There were several interesting tactics applied. Let me share a few....
1) Our first contestant was Jon Bach (tester). I had the number. Jon asked a series of questions based on context. One particularly genius question was, "Is the number 42?" He asked this because earlier in the day we had been talking about The Hitchhiker's Guide to the Galaxy. Jon took notes on his tests and used a matrix of numbers (which became a standard practice with all contestants except my wife) to track his progress. He ran into a rough spot where he forgot to record the results of his third test (faulty lab procedures), "Is the first digit bigger then the second?" This cost him dearly in both time and street credit. His final count was 10 questions with two false bug reports. He was man enough to admit his mistaken recording and promised that on future tests it would not happen again.

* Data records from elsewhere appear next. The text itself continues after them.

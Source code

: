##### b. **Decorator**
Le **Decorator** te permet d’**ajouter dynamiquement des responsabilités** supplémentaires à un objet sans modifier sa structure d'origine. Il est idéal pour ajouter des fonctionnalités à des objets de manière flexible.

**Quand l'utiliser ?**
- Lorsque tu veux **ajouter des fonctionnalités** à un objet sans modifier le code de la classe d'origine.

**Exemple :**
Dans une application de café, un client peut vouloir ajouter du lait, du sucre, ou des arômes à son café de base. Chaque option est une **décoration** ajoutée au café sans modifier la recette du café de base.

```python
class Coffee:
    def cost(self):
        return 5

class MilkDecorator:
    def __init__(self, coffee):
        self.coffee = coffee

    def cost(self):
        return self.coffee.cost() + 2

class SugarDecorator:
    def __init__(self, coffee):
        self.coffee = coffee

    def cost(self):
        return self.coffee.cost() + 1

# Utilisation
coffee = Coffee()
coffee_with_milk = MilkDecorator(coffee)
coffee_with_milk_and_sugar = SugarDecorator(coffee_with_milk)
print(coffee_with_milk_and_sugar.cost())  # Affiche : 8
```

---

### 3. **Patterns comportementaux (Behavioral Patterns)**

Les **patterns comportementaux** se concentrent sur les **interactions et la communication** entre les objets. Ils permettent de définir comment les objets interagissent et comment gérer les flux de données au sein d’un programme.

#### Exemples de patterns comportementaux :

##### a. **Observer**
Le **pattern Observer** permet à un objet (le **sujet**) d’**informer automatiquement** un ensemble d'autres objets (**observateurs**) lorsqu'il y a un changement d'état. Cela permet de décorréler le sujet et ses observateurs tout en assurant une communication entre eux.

2) Our next contestant was Julian Harty (tester). I had the number. Julian had the advantage of watching Jon ahead of time. Julian used a straight binary search and zeroed in on the number in seven questions, zero bug reports. His process was repeatable and efficient. No points for creativity, but clearly showed he understood the project and that he could develop a simple systematic solution. He continued to think about the problem for quite some time, trying to develop an algorithm better then a binary search, but in the end, he felt it would remain the best way to approach the problem in the future.
3) Our third contestant was Amy Kelly (teacher). I had the number. Amy has seen the pro's in action (so there's no mistake, the pro's are her students, not the testers). Amy used some simple binary questions to eliminate a large portion of the numbers up front. Then, with a limited number of solutions, she switched over to the brain engaged Jon Bach approach. Her best question was "Does the number have any curves in it?" This shows that she had not limited her analysis to the numeric representation that the others had up to this point but was thinking on multiple levels about the problem. Towards the end of the process, she did take a guess, which cost her. Amy solved it in nine, with 1 false bug reports.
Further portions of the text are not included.